Topic: Unexpected Journies

Sesian

Date: 2008-01-19 18:42 EST
(Open To Any Who Wants To Write Along)

In the wake of recent events, the woman from Ta'Ven found herself more than a little idle. Food stuffs had been stored before the cold weather had come. The horse and foal had plenty of feed and hay.

Walks were preferred by every great while, Sesian found she cared to ride instead. When the door of the old wood cutter's cottage was closed behind her, she drew the thick, heavy pelisse of russett wool that was lined with ermine fur about her form. Towards the saddled Sable, she moved and mounted the black coated horse. A shift of her form in the saddle, she arranged layers of grey skirts.

Hands within the gloves Guthorm had bought her years ago, dark fingers curled to the reins and set the horse moving from the northern slop of the lands known as RhyDin towards the infamous and very diverse sprawl of a city below.

Hooves plodded the path they had many times over the decade since her first coming to the land. She remembered hunting for a Sister here and finding her dead body. She could remember the acrid smell of the ceremonial pyre and those who had attended it all those many years ago.

Here was a land that was as kind as it was cruel. As giving as it was denying. For many it was a place of love and hate that was oddly balanced. Children without parents, many without a family at all, enemies with friendly faces, or some who seemed to know everyone and was related to almost that many.
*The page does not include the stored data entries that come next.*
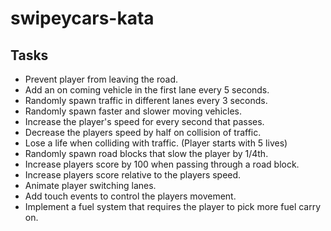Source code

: # swipeycars-kata

## Tasks
- Prevent player from leaving the road.
- Add an on coming vehicle in the first lane every 5 seconds.
- Randomly spawn traffic in different lanes every 3 seconds.
- Randomly spawn faster and slower moving vehicles.
- Increase the player's speed for every second that passes. 
- Decrease the players speed by half on collision of traffic.
- Lose a life when colliding with traffic. (Player starts with 5 lives)
- Randomly spawn road blocks that slow the player by 1/4th.
- Increase players score by 100 when passing through a road block.
- Increase players score relative to the players speed.
- Animate player switching lanes.
- Add touch events to control the players movement.
- Implement a fuel system that requires the player to pick more fuel carry on.
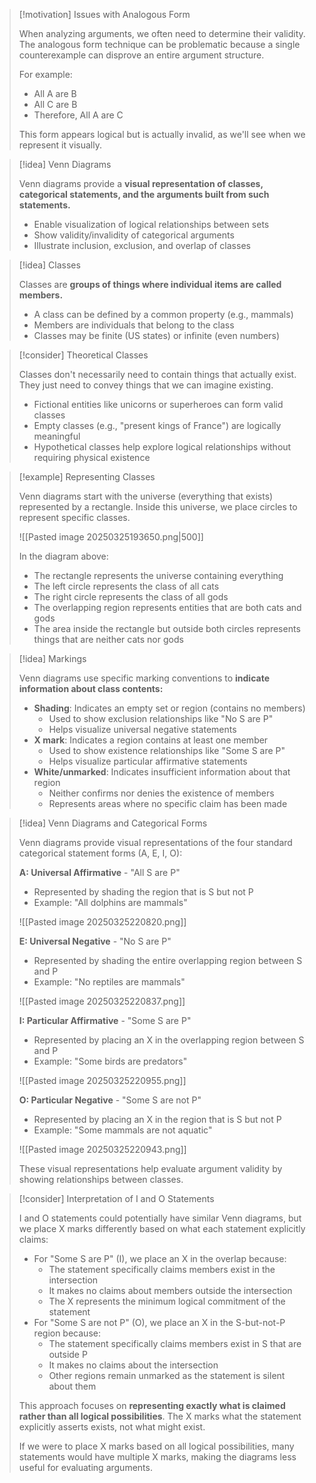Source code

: > [!motivation] Issues with Analogous Form
> 
> When analyzing arguments, we often need to determine their validity. The analogous form technique can be problematic because a single counterexample can disprove an entire argument structure.
> 
> For example:
> 
> - All A are B
> - All C are B
> - Therefore, All A are C
> 
> This form appears logical but is actually invalid, as we'll see when we represent it visually.

> [!idea] Venn Diagrams
> 
> Venn diagrams provide a **visual representation of classes, categorical statements, and the arguments built from such statements.**
> 
> - Enable visualization of logical relationships between sets
> - Show validity/invalidity of categorical arguments
> - Illustrate inclusion, exclusion, and overlap of classes

> [!idea] Classes
> 
> Classes are **groups of things where individual items are called members.**
> 
> - A class can be defined by a common property (e.g., mammals)
> - Members are individuals that belong to the class
> - Classes may be finite (US states) or infinite (even numbers)

> [!consider] Theoretical Classes
> 
> Classes don't necessarily need to contain things that actually exist. They just need to convey things that we can imagine existing.
> 
> - Fictional entities like unicorns or superheroes can form valid classes
> - Empty classes (e.g., "present kings of France") are logically meaningful
> - Hypothetical classes help explore logical relationships without requiring physical existence

> [!example] Representing Classes
> 
> Venn diagrams start with the universe (everything that exists) represented by a rectangle. Inside this universe, we place circles to represent specific classes.
> 
> ![[Pasted image 20250325193650.png|500]]
> 
> In the diagram above:
> 
> - The rectangle represents the universe containing everything
> - The left circle represents the class of all cats
> - The right circle represents the class of all gods
> - The overlapping region represents entities that are both cats and gods
> - The area inside the rectangle but outside both circles represents things that are neither cats nor gods

> [!idea] Markings
> 
> Venn diagrams use specific marking conventions to **indicate information about class contents:**
> 
> - **Shading**: Indicates an empty set or region (contains no members)
>     - Used to show exclusion relationships like "No S are P"
>     - Helps visualize universal negative statements
> - **X mark**: Indicates a region contains at least one member
>     - Used to show existence relationships like "Some S are P"
>     - Helps visualize particular affirmative statements
> - **White/unmarked**: Indicates insufficient information about that region
>     - Neither confirms nor denies the existence of members
>     - Represents areas where no specific claim has been made

> [!idea] Venn Diagrams and Categorical Forms
> 
> Venn diagrams provide visual representations of the four standard categorical statement forms (A, E, I, O):
> 
> **A: Universal Affirmative** - "All S are P"
> 
> - Represented by shading the region that is S but not P
> - Example: "All dolphins are mammals"
> 
> ![[Pasted image 20250325220820.png]]
> 
> **E: Universal Negative** - "No S are P"
> 
> - Represented by shading the entire overlapping region between S and P
> - Example: "No reptiles are mammals"
> 
> ![[Pasted image 20250325220837.png]]
> 
> **I: Particular Affirmative** - "Some S are P"
> 
> - Represented by placing an X in the overlapping region between S and P
> - Example: "Some birds are predators"
> 
> ![[Pasted image 20250325220955.png]]
> 
> **O: Particular Negative** - "Some S are not P"
> 
> - Represented by placing an X in the region that is S but not P
> - Example: "Some mammals are not aquatic"
> 
>![[Pasted image 20250325220943.png]]
> 
> These visual representations help evaluate argument validity by showing relationships between classes.


> [!consider] Interpretation of I and O Statements
> 
> I and O statements could potentially have similar Venn diagrams, but we place X marks differently based on what each statement explicitly claims:
> 
> - For "Some S are P" (I), we place an X in the overlap because:
>     - The statement specifically claims members exist in the intersection
>     - It makes no claims about members outside the intersection
>     - The X represents the minimum logical commitment of the statement
> - For "Some S are not P" (O), we place an X in the S-but-not-P region because:
>     - The statement specifically claims members exist in S that are outside P
>     - It makes no claims about the intersection
>     - Other regions remain unmarked as the statement is silent about them
> 
> This approach focuses on **representing exactly what is claimed rather than all logical possibilities**. The X marks what the statement explicitly asserts exists, not what might exist.
> 
> If we were to place X marks based on all logical possibilities, many statements would have multiple X marks, making the diagrams less useful for evaluating arguments.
As the lithe woman's thoughts traipsed from one thing to another, angular visage faced into the cold, Winter wind. Her hair that was as pale as newly fallen snow fluttered about her shoulders. She could recall, through the eyes of others, that her hair had ot always been that color. Black, it had been when she was a child. Dark as pitch. And her eyes that were a faint shade of blue had once been a startling darker hue.
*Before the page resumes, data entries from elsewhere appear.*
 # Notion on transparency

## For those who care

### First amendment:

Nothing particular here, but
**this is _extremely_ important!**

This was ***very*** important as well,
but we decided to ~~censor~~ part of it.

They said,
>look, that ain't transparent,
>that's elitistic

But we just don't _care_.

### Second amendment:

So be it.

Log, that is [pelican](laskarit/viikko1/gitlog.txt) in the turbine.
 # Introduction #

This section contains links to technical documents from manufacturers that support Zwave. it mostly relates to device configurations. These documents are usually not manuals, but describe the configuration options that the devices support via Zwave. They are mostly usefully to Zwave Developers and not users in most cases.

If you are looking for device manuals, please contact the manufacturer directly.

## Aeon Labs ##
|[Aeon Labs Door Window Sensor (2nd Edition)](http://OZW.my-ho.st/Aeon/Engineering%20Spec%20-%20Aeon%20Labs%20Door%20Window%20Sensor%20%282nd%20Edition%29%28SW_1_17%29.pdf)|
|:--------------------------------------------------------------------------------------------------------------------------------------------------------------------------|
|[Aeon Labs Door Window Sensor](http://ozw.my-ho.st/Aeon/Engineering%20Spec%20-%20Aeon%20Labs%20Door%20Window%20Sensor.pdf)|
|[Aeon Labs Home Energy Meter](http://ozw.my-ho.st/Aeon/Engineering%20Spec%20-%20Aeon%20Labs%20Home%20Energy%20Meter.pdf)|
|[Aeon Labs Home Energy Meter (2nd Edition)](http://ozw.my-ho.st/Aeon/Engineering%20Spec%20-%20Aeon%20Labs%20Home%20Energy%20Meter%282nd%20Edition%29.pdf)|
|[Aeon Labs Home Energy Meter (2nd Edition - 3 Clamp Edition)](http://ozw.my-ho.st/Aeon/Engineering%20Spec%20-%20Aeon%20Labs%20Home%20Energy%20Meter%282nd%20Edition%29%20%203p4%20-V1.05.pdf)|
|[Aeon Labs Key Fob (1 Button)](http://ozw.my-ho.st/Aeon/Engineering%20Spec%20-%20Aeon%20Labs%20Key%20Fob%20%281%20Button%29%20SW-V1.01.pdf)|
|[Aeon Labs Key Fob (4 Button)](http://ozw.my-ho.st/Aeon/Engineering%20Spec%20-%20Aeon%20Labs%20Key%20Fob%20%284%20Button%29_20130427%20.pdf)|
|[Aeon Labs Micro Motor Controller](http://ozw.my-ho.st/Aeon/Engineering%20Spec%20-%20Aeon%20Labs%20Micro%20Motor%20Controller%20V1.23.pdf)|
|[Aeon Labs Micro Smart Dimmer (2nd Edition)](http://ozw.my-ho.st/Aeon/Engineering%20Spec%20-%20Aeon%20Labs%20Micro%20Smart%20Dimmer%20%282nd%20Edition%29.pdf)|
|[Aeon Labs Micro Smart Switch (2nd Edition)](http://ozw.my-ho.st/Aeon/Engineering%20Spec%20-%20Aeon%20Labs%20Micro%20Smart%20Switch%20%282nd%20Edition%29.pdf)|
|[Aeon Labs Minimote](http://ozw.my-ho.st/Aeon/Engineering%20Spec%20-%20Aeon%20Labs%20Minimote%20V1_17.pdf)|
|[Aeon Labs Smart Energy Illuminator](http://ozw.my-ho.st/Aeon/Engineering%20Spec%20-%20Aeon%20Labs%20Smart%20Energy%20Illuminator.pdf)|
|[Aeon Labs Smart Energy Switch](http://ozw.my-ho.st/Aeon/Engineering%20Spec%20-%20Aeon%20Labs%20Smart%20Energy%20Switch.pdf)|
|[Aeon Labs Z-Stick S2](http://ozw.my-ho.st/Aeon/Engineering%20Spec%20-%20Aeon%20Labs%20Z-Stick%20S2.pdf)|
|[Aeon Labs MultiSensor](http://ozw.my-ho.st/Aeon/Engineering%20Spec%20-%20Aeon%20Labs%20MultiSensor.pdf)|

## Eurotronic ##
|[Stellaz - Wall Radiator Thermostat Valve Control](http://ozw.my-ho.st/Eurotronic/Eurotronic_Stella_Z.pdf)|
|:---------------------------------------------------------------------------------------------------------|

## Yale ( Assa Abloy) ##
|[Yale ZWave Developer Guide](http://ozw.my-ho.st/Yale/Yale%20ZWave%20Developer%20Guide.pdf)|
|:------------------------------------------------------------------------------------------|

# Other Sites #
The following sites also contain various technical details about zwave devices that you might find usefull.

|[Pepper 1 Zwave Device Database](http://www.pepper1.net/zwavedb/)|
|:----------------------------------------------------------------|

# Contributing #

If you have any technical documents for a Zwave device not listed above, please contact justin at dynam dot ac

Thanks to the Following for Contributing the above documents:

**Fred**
The use and guardianship of the Tomrack had done both to her. Though she appeared to be a woman in her early thirties, she was nearly three times that age. Again, age was not what had turned her hair the color it was. With every use of the Tomrack Stone, it took the pigment from the user's gaze and hair.

She habitually tugged the garment about a very narrow waist as the wind whipped up again. A ride through the lands. That was what she was out to do that day, still beyond its walls.